Jubnuk returns to Jabba's throne room to make his report, but he finds the Hutt in conversation with a human called Luke Skywalker, Jedi Knight. Jubnuk doesn't trust this stranger, but as he makes his way forward to protect Jabba, he plummets into the rancor pit with the Jedi as Jabba triggers the trapdoor in front of his dais.
Landing in the pit, Jubnuk realizes that this is the one part of the palace he hasn't searched for the talisman. The rancor then picks him up and devours him, and the book seems to come to an abrupt, tragic end...
...but maybe that's not how it happened.
When I first discovered this book through Wookieepedia nearly twenty years ago, what was most remarkable to me was the casual note at the end of Jubnuk's article mentioning that, according to Jabba's Palace Pop-up Book, the Gamorrean actually survived his canonical on-screen death at the claws of the rancor! This immediately became one of my favorite trivia quirks of the Expanded Universe, so imagine my disappointment when I finally bought the book and what was clearly the last page ended with Jubnuk's unequivocal death. It must have been a troll edit on Wookieepedia, a joke someone added to an article on a topic so obscure no one ever bothered to check it. Jubnuk was dead; Jubnuk was buried; Jubnuk was gone.
No resurrections this time.
Then I noticed the almost imperceptible line around the text box on that last page, no greater than a hair's breadth. After some fiddling, I was able to separate three sides of that box from the surrounding page, revealing the secret ending hidden beneath it.

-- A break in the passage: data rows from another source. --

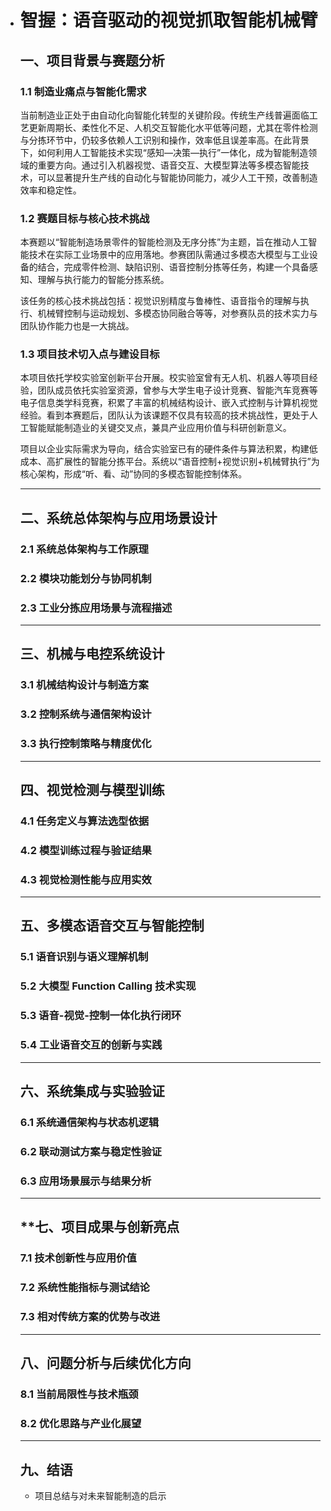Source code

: - # 智握：语音驱动的视觉抓取智能机械臂

  ## 一、项目背景与赛题分析

  ### 1.1 制造业痛点与智能化需求

  当前制造业正处于由自动化向智能化转型的关键阶段。传统生产线普遍面临工艺更新周期长、柔性化不足、人机交互智能化水平低等问题，尤其在零件检测与分拣环节中，仍较多依赖人工识别和操作，效率低且误差率高。在此背景下，如何利用人工智能技术实现“感知—决策—执行”一体化，成为智能制造领域的重要方向。通过引入机器视觉、语音交互、大模型算法等多模态智能技术，可以显著提升生产线的自动化与智能协同能力，减少人工干预，改善制造效率和稳定性。

  ### 1.2 赛题目标与核心技术挑战

  本赛题以“智能制造场景零件的智能检测及无序分拣”为主题，旨在推动人工智能技术在实际工业场景中的应用落地。参赛团队需通过多模态大模型与工业设备的结合，完成零件检测、缺陷识别、语音控制分拣等任务，构建一个具备感知、理解与执行能力的智能分拣系统。

  该任务的核心技术挑战包括：视觉识别精度与鲁棒性、语音指令的理解与执行、机械臂控制与运动规划、多模态协同融合等等，对参赛队员的技术实力与团队协作能力也是一大挑战。

  ### 1.3 项目技术切入点与建设目标

  本项目依托学校实验室创新平台开展。校实验室曾有无人机、机器人等项目经验，团队成员依托实验室资源，曾参与大学生电子设计竞赛、智能汽车竞赛等电子信息类学科竞赛，积累了丰富的机械结构设计、嵌入式控制与计算机视觉经验。看到本赛题后，团队认为该课题不仅具有较高的技术挑战性，更处于人工智能赋能制造业的关键交叉点，兼具产业应用价值与科研创新意义。

  项目以企业实际需求为导向，结合实验室已有的硬件条件与算法积累，构建低成本、高扩展性的智能分拣平台。系统以“语音控制+视觉识别+机械臂执行”为核心架构，形成“听、看、动”协同的多模态智能控制体系。

  ------

  ## 二、系统总体架构与应用场景设计

  ### 2.1 系统总体架构与工作原理

  

  ### 2.2 模块功能划分与协同机制

  ### 2.3 工业分拣应用场景与流程描述

  ------

  ## 三、机械与电控系统设计

  ### 3.1 机械结构设计与制造方案

  ### 3.2 控制系统与通信架构设计

  ### 3.3 执行控制策略与精度优化

  ------

  ## 四、视觉检测与模型训练

  ### 4.1 任务定义与算法选型依据

  ### 4.2 模型训练过程与验证结果

  ### 4.3 视觉检测性能与应用实效

  ------

  ## 五、多模态语音交互与智能控制

  ### 5.1 语音识别与语义理解机制

  ### 5.2 大模型 Function Calling 技术实现

  ### 5.3 语音-视觉-控制一体化执行闭环

  ### 5.4 工业语音交互的创新与实践

  ------

  ## 六、系统集成与实验验证

  ### 6.1 系统通信架构与状态机逻辑

  ### 6.2 联动测试方案与稳定性验证

  ### 6.3 应用场景展示与结果分析

  ------

  ## **七、项目成果与创新亮点

  ### 7.1 技术创新性与应用价值

  ### 7.2 系统性能指标与测试结论

  ### 7.3 相对传统方案的优势与改进

  ------
  
  ## **八、问题分析与后续优化方向**
  
  ### 8.1 当前局限性与技术瓶颈
  
  ### 8.2 优化思路与产业化展望
  
  ------
  
  ## **九、结语**
  
  - 项目总结与对未来智能制造的启示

Two dense paragraphs of text reveal that, after Luke Skywalker has killed the rancor and all the commotion has died down, the remaining denizens of Jabba's palace hear sounds coming from the belly of the beast. They cut it open, and out steps Jubnuk, no worse for wear, his Gamorrean guard armor having protected him from the rancor's bone-crushing jaws. In his hand, he clutches Jabba's good luck charm. He has won. No tragedy, this, but a triumph, perhaps the most triumphant hero's journey ever depicted in Star Wars media. Jubnuk is the last man standing; he has conquered death itself. The Wookieepedia article was correct.
Jubnuk looks for Jabba to return his Tusken battle talisman, but Jabba has gone out to the Dune Sea for a prisoner execution, and rumors of explosions and mayhem have reached the palace. Jubnuk hopes he hasn't missed any excitement. He decides to hang on to the talisman until Jabba returns. In the meantime, maybe it will bring him some good luck...

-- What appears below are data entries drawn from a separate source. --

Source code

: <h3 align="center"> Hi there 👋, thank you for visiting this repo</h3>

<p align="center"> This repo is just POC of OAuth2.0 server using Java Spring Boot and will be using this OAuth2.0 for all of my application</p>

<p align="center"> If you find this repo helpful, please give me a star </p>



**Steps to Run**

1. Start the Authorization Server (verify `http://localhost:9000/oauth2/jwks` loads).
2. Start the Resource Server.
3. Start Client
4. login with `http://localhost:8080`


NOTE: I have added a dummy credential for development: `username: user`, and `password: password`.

5/5 Death Stars. A great, great book. Perhaps the bravest thing Kevin J. Anderson has ever written. A triumph, not just of Star Wars literature, but of the human green pig-man spirit.
I've never heard of anything like the secret ending in any other book before. Usually these lift-the-flap type of books will give some kind of indication that there's a flap to lift, like a semicircular cut-out you can work your fingernail underneath to pry it up. In Jabba's Palace, the flap just lies flush with the rest of the page. In a brand-new copy where the pages haven't been bent by small hands and the bottom of the secret flap has yet to be creased, it would be very easy to read the book and never know that the True Ending even exists. It's like they were deliberately trying to keep it hidden, which is crazy because this was a mass-produced, widely available, officially licensed Star Wars book with pages that had to be cut and printed by a real publishing company. It's not like KJA was tucking hand-written notes into the back of each copy as they went out the door.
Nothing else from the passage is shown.